E1 and E2 visas

Looking for up-to-date information on the E1 and E2 visas? You are in the right place. These visas are essential for investors and treaty traders from countries which maintain treaty of commerce and navigation with the USA. If you intend to travel to the United States for business purposes, you may do so through an investment.

We recommend that you read this simple guide. If you have any questions, you have our experienced immigration lawyers in Los Angeles at your disposal. They make sure you don’t make mistakes in the documentation and explain your best option.

Which countries does E1 and E2 visas include?

E-1: Brunei, Greece

E-1 and E-2: Argentina, Australia (also E-3 visas ), Austria, Belgium, Bolivia, Bosnia and Herzegovina, Canada, Chile, China, Colombia, Costa Rica, Croatia, Denmark, Estonia, Ethiopia, Finland , France, Germany, Honduras, Ireland, Israel, Italy, Japan, Jordan, South Korea, Kosovo, Latvia, Liberia, Luxembourg, Macedonia, Mexico, Montenegro, Netherlands, New Zealand, Norway, Oman, Pakistan, Paraguay, Philippines , Poland, Serbia, Singapore, Slovenia, Spain, Suriname, Sweden, Switzerland, Thailand, Togo, Turkey, United Kingdom, Yugoslavia

E-2: Albania, Armenia, Azerbaijan, Bahrain, Bangladesh, Bulgaria, Cameroon, Congo (Brazzaville, Kinshasa), Czech Republic, Ecuador, Egypt, Georgia, Grenada, Jamaica, Kyrgyzstan, Lithuania, Moldova, Mongolia, Morocco, Panama, Romania, Senegal, Slovak Republic, Sri Lanka, Trinidad and Tobago, Tunisia, Ukraine,

More information can be found on the website of the United States Department of State . Also some clarification on some mentioned countries.

Change of status to classification E-1 and E-2

Being inside the US: Change of status may be requested by the treaty or employer on his behalf. In both cases, a petition will be used through Form I-129.

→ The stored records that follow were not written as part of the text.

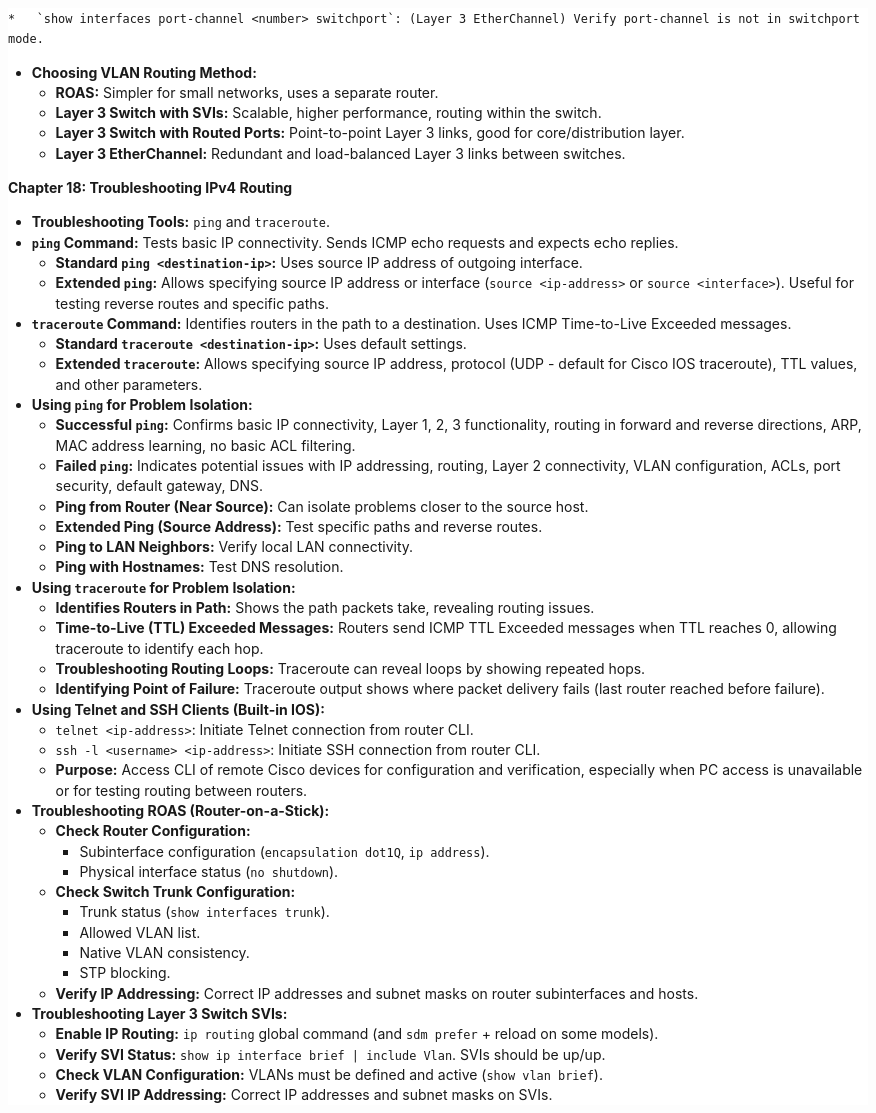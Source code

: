     *   `show interfaces port-channel <number> switchport`: (Layer 3 EtherChannel) Verify port-channel is not in switchport mode.
*   **Choosing VLAN Routing Method:**
    *   **ROAS:** Simpler for small networks, uses a separate router.
    *   **Layer 3 Switch with SVIs:** Scalable, higher performance, routing within the switch.
    *   **Layer 3 Switch with Routed Ports:** Point-to-point Layer 3 links, good for core/distribution layer.
    *   **Layer 3 EtherChannel:**  Redundant and load-balanced Layer 3 links between switches.

**Chapter 18: Troubleshooting IPv4 Routing**

*   **Troubleshooting Tools:** `ping` and `traceroute`.
*   **`ping` Command:** Tests basic IP connectivity. Sends ICMP echo requests and expects echo replies.
    *   **Standard `ping <destination-ip>`:** Uses source IP address of outgoing interface.
    *   **Extended `ping`:** Allows specifying source IP address or interface (`source <ip-address>` or `source <interface>`). Useful for testing reverse routes and specific paths.
*   **`traceroute` Command:** Identifies routers in the path to a destination. Uses ICMP Time-to-Live Exceeded messages.
    *   **Standard `traceroute <destination-ip>`:** Uses default settings.
    *   **Extended `traceroute`:** Allows specifying source IP address, protocol (UDP - default for Cisco IOS traceroute), TTL values, and other parameters.
*   **Using `ping` for Problem Isolation:**
    *   **Successful `ping`:** Confirms basic IP connectivity, Layer 1, 2, 3 functionality, routing in forward and reverse directions, ARP, MAC address learning, no basic ACL filtering.
    *   **Failed `ping`:** Indicates potential issues with IP addressing, routing, Layer 2 connectivity, VLAN configuration, ACLs, port security, default gateway, DNS.
    *   **Ping from Router (Near Source):** Can isolate problems closer to the source host.
    *   **Extended Ping (Source Address):** Test specific paths and reverse routes.
    *   **Ping to LAN Neighbors:** Verify local LAN connectivity.
    *   **Ping with Hostnames:** Test DNS resolution.
*   **Using `traceroute` for Problem Isolation:**
    *   **Identifies Routers in Path:** Shows the path packets take, revealing routing issues.
    *   **Time-to-Live (TTL) Exceeded Messages:** Routers send ICMP TTL Exceeded messages when TTL reaches 0, allowing traceroute to identify each hop.
    *   **Troubleshooting Routing Loops:** Traceroute can reveal loops by showing repeated hops.
    *   **Identifying Point of Failure:** Traceroute output shows where packet delivery fails (last router reached before failure).
*   **Using Telnet and SSH Clients (Built-in IOS):**
    *   `telnet <ip-address>`: Initiate Telnet connection from router CLI.
    *   `ssh -l <username> <ip-address>`: Initiate SSH connection from router CLI.
    *   **Purpose:** Access CLI of remote Cisco devices for configuration and verification, especially when PC access is unavailable or for testing routing between routers.
*   **Troubleshooting ROAS (Router-on-a-Stick):**
    *   **Check Router Configuration:**
        *   Subinterface configuration (`encapsulation dot1Q`, `ip address`).
        *   Physical interface status (`no shutdown`).
    *   **Check Switch Trunk Configuration:**
        *   Trunk status (`show interfaces trunk`).
        *   Allowed VLAN list.
        *   Native VLAN consistency.
        *   STP blocking.
    *   **Verify IP Addressing:** Correct IP addresses and subnet masks on router subinterfaces and hosts.
*   **Troubleshooting Layer 3 Switch SVIs:**
    *   **Enable IP Routing:** `ip routing` global command (and `sdm prefer` + reload on some models).
    *   **Verify SVI Status:** `show ip interface brief | include Vlan`. SVIs should be up/up.
    *   **Check VLAN Configuration:** VLANs must be defined and active (`show vlan brief`).
    *   **Verify SVI IP Addressing:** Correct IP addresses and subnet masks on SVIs.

Being outside of the US: You cannot make a Form I-129 petition while being physically away. In this case, applicants should check the website of the US Department of State to see the possible options. Once they have a visa, the person can apply to a DHS immigration officer at a US port of entry.

E-1 treaty trader visa

E1 visa for treaty traders

This nonimmigrant visa allows the applicant (a member of a treaty country) to enter the U.S. It will do so to participate in international trade on its own behalf. Some employees of the applicant can also enter as we will explain later.

How to qualify for the E-1 visa

The treaty trader must:

  • Be a citizen of a country with which the United States has a trade and navigation treaty.
  • The trade it will carry out will be of a substantial nature.
  • Conduct priority trade between the US and the treaty country for which he/she qualified.

“Trade” means the international exchange of trade items between the US and the treaty country. These items can be:

  • Services.
  • Goods.
  • International banking.
  • Transport.
  • Insurance.
  • Tourism.
  • Technology and its transfer.
  • Some activities related to news gathering.

By “substantial trade” we mean a continuous flow of important items of international trade with numerous transactions over time. There is no minimum requirement for monetary value or volume. However this monetary value is an important factor for “substantiality” and more weight will be given to these.

“Priority trade” (or principal) means that 50% of the total volume of international trade occurs between the United States. and the country of the merchant’s treaty.

How to qualify as an employee of a treaty trader?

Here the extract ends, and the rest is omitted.